Montbresia · 01/09/2023 00:44

You haven’t said what your interests are at all.

You mention the worthy stuff, being a good listener is great but were is having a laugh.

ButterRoad · 01/09/2023 00:47

Well, what do you bring to friendships? What are you actually like?

Autieangel · 01/09/2023 01:50

I believe the older you get the harder it is to meet and maintain friendships. In your teens/twenties you have the time to invest in friends and build those relationships up. Past thirties it's harder as everyone is busier and have less time to go beyond superficial. Some people are close to siblings/cousins and have good friendships with them.

I had a close friendship group in my youth. We are still in touch but whereas twenty years ago we met weekly spoke daily now we meet a couple times a year and chat on WhatsApp sporadically. Despite our 40 years of friendship we are no longer close in the same way.

I've made 'mum' friends with each of my kids we were very close for first few years but then it started to taper off once kids went to school.

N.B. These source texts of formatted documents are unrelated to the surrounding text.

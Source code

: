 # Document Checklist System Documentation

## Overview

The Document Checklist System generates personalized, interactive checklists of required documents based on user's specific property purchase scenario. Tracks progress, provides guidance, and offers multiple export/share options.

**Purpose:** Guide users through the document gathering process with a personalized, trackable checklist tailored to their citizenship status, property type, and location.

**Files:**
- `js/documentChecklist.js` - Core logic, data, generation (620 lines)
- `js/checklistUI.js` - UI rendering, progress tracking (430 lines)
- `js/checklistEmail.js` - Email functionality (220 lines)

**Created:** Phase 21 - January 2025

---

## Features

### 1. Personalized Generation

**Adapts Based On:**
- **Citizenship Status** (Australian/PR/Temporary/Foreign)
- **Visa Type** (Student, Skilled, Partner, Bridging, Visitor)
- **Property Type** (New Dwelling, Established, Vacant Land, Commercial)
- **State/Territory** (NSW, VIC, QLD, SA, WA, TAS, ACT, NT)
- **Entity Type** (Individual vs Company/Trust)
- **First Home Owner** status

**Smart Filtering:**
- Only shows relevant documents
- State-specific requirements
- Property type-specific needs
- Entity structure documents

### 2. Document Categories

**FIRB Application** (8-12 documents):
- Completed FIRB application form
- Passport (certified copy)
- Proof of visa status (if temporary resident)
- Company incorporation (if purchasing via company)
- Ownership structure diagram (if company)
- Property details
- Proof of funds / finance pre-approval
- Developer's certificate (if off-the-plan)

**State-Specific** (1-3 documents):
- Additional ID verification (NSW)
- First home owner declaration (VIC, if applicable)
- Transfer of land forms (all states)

I've never developed friendships through work and currently work in a role with limited friendship opportunities.

My dh had a close friendship group in his twenties but again he rarely sees them now. Once or twice a year we will all meet up for a night out.

It use to upset me but I've accepted it now. I'm close to my dh and kids and I'm busy. If I really feel I need more at any point I'll join a meet up group.